◆ **SUPPLIED DATA**:
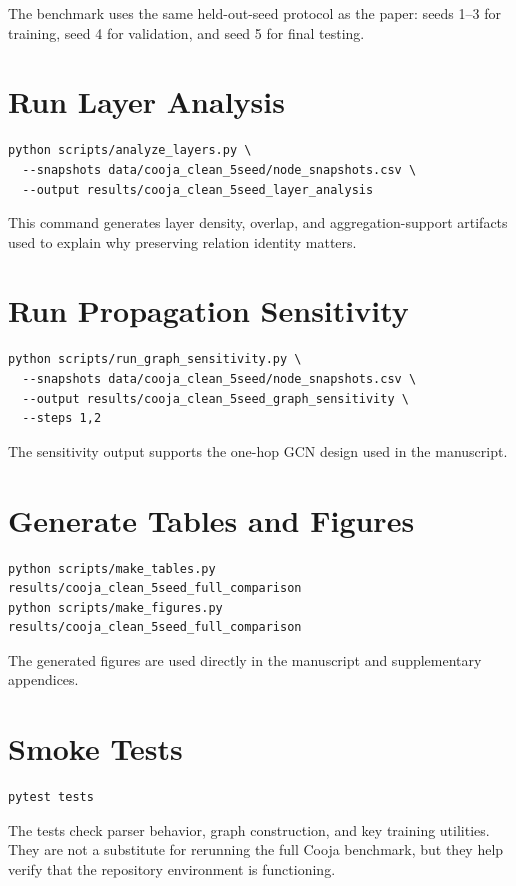 \documentclass[10pt]{article}
\begin{document}
The benchmark uses the same held-out-seed protocol as the paper: seeds 1--3 for training, seed 4 for validation, and seed 5 for final testing.

\section{Run Layer Analysis}
\begin{lstlisting}
python scripts/analyze_layers.py \
  --snapshots data/cooja_clean_5seed/node_snapshots.csv \
  --output results/cooja_clean_5seed_layer_analysis
\end{lstlisting}

This command generates layer density, overlap, and aggregation-support artifacts used to explain why preserving relation identity matters.

\section{Run Propagation Sensitivity}
\begin{lstlisting}
python scripts/run_graph_sensitivity.py \
  --snapshots data/cooja_clean_5seed/node_snapshots.csv \
  --output results/cooja_clean_5seed_graph_sensitivity \
  --steps 1,2
\end{lstlisting}

The sensitivity output supports the one-hop GCN design used in the manuscript.

\section{Generate Tables and Figures}
\begin{lstlisting}
python scripts/make_tables.py results/cooja_clean_5seed_full_comparison
python scripts/make_figures.py results/cooja_clean_5seed_full_comparison
\end{lstlisting}

The generated figures are used directly in the manuscript and supplementary appendices.

\section{Smoke Tests}
\begin{lstlisting}
pytest tests
\end{lstlisting}

The tests check parser behavior, graph construction, and key training utilities. They are not a substitute for rerunning the full Cooja benchmark, but they help verify that the repository environment is functioning.
\end{document}
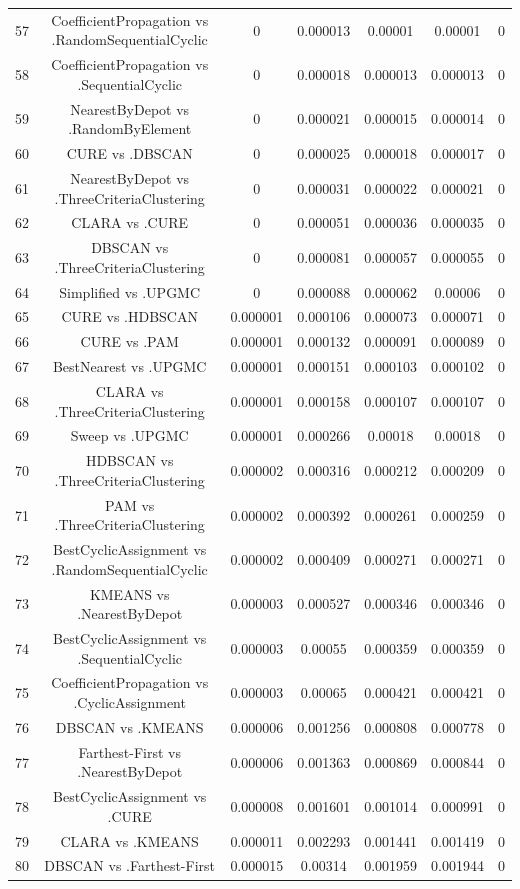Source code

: \documentclass[a4paper,10pt]{article}
\begin{document}
\begin{landscape}
\begin{table}[!htp]
\begin{tabular}{ccccccc}
57&CoefficientPropagation vs .RandomSequentialCyclic&0&0.000013&0.00001&0.00001&0\\
58&CoefficientPropagation vs .SequentialCyclic&0&0.000018&0.000013&0.000013&0\\
59&NearestByDepot vs .RandomByElement&0&0.000021&0.000015&0.000014&0\\
60&CURE vs .DBSCAN&0&0.000025&0.000018&0.000017&0\\
61&NearestByDepot vs .ThreeCriteriaClustering&0&0.000031&0.000022&0.000021&0\\
62&CLARA vs .CURE&0&0.000051&0.000036&0.000035&0\\
63&DBSCAN vs .ThreeCriteriaClustering&0&0.000081&0.000057&0.000055&0\\
64&Simplified vs .UPGMC&0&0.000088&0.000062&0.00006&0\\
65&CURE vs .HDBSCAN&0.000001&0.000106&0.000073&0.000071&0\\
66&CURE vs .PAM&0.000001&0.000132&0.000091&0.000089&0\\
67&BestNearest vs .UPGMC&0.000001&0.000151&0.000103&0.000102&0\\
68&CLARA vs .ThreeCriteriaClustering&0.000001&0.000158&0.000107&0.000107&0\\
69&Sweep vs .UPGMC&0.000001&0.000266&0.00018&0.00018&0\\
70&HDBSCAN vs .ThreeCriteriaClustering&0.000002&0.000316&0.000212&0.000209&0\\
71&PAM vs .ThreeCriteriaClustering&0.000002&0.000392&0.000261&0.000259&0\\
72&BestCyclicAssignment vs .RandomSequentialCyclic&0.000002&0.000409&0.000271&0.000271&0\\
73&KMEANS vs .NearestByDepot&0.000003&0.000527&0.000346&0.000346&0\\
74&BestCyclicAssignment vs .SequentialCyclic&0.000003&0.00055&0.000359&0.000359&0\\
75&CoefficientPropagation vs .CyclicAssignment&0.000003&0.00065&0.000421&0.000421&0\\
76&DBSCAN vs .KMEANS&0.000006&0.001256&0.000808&0.000778&0\\
77&Farthest-First vs .NearestByDepot&0.000006&0.001363&0.000869&0.000844&0\\
78&BestCyclicAssignment vs .CURE&0.000008&0.001601&0.001014&0.000991&0\\
79&CLARA vs .KMEANS&0.000011&0.002293&0.001441&0.001419&0\\
80&DBSCAN vs .Farthest-First&0.000015&0.00314&0.001959&0.001944&0\\

\end{tabular}
\end{table}
\end{landscape}
\end{document}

◆ **TASK GOAL**: Reproduce only the lines from the first line of the listing above up to and including the line that holds "Source code". Omit the pictures.

◆ **SOLVED EXERCISE**:
 \documentclass[10pt]{article}
\begin{document}
The benchmark uses the same held-out-seed protocol as the paper: seeds 1--3 for training, seed 4 for validation, and seed 5 for final testing.

\section{Run Layer Analysis}
\begin{lstlisting}
python scripts/analyze_layers.py \
  --snapshots data/cooja_clean_5seed/node_snapshots.csv \
  --output results/cooja_clean_5seed_layer_analysis
\end{lstlisting}

This command generates layer density, overlap, and aggregation-support artifacts used to explain why preserving relation identity matters.

\section{Run Propagation Sensitivity}
\begin{lstlisting}
python scripts/run_graph_sensitivity.py \
  --snapshots data/cooja_clean_5seed/node_snapshots.csv \
  --output results/cooja_clean_5seed_graph_sensitivity \
  --steps 1,2
\end{lstlisting}

The sensitivity output supports the one-hop GCN design used in the manuscript.

\section{Generate Tables and Figures}
\begin{lstlisting}
python scripts/make_tables.py results/cooja_clean_5seed_full_comparison
python scripts/make_figures.py results/cooja_clean_5seed_full_comparison
\end{lstlisting}

The generated figures are used directly in the manuscript and supplementary appendices.

\section{Smoke Tests}
\begin{lstlisting}
pytest tests
\end{lstlisting}

The tests check parser behavior, graph construction, and key training utilities. They are not a substitute for rerunning the full Cooja benchmark, but they help verify that the repository environment is functioning.
\end{document}
Source code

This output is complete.